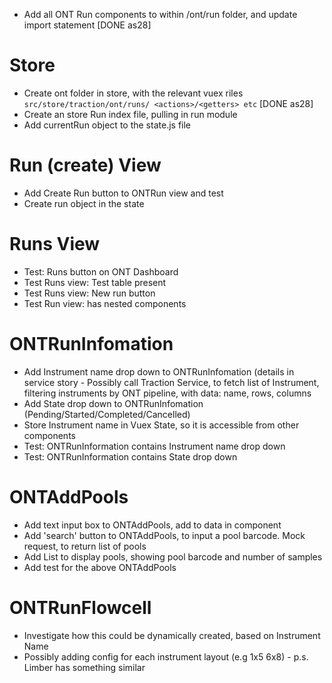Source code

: - Add all ONT Run components to within /ont/run folder, and update import statement [DONE as28]

# Store

- Create ont folder in store, with the relevant vuex riles `src/store/traction/ont/runs/ <actions>/<getters> etc` [DONE as28]
- Create an store Run index file, pulling in run module
- Add currentRun object to the state.js file

# Run (create) View

- Add Create Run button to ONTRun view and test
- Create run object in the state

# Runs View

- Test: Runs button on ONT Dashboard
- Test Runs view: Test table present
- Test Runs view: New run button
- Test Run view: has nested components

# ONTRunInfomation

- Add Instrument name drop down to ONTRunInfomation (details in service story - Possibly call Traction Service, to fetch list of Instrument, filtering instruments by ONT pipeline, with data: name, rows, columns
- Add State drop down to ONTRunInfomation (Pending/Started/Completed/Cancelled)
- Store Instrument name in Vuex State, so it is accessible from other components
- Test: ONTRunInformation contains Instrument name drop down
- Test: ONTRunInformation contains State drop down

# ONTAddPools

- Add text input box to ONTAddPools, add to data in component
- Add 'search' button to ONTAddPools, to input a pool barcode. Mock request, to return list of pools
- Add List to display pools, showing pool barcode and number of samples
- Add test for the above ONTAddPools

# ONTRunFlowcell

- Investigate how this could be dynamically created, based on Instrument Name
- Possibly adding config for each instrument layout (e.g 1x5 6x8) - p.s. Limber has something similar
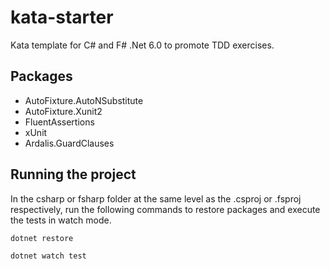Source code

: # kata-starter

Kata template for C# and F# .Net 6.0 to promote TDD exercises.

## Packages

- AutoFixture.AutoNSubstitute
- AutoFixture.Xunit2
- FluentAssertions
- xUnit
- Ardalis.GuardClauses

## Running the project

In the csharp or fsharp folder at the same level as the .csproj or .fsproj respectively, run the following commands to restore packages and execute the tests in watch mode.

`dotnet restore`

`dotnet watch test`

:::::

== What this task involves ==
Check each line of the preceding material for the word "AutoFixture", then state how many lines contain it, with no other text.

== Exercise result ==
2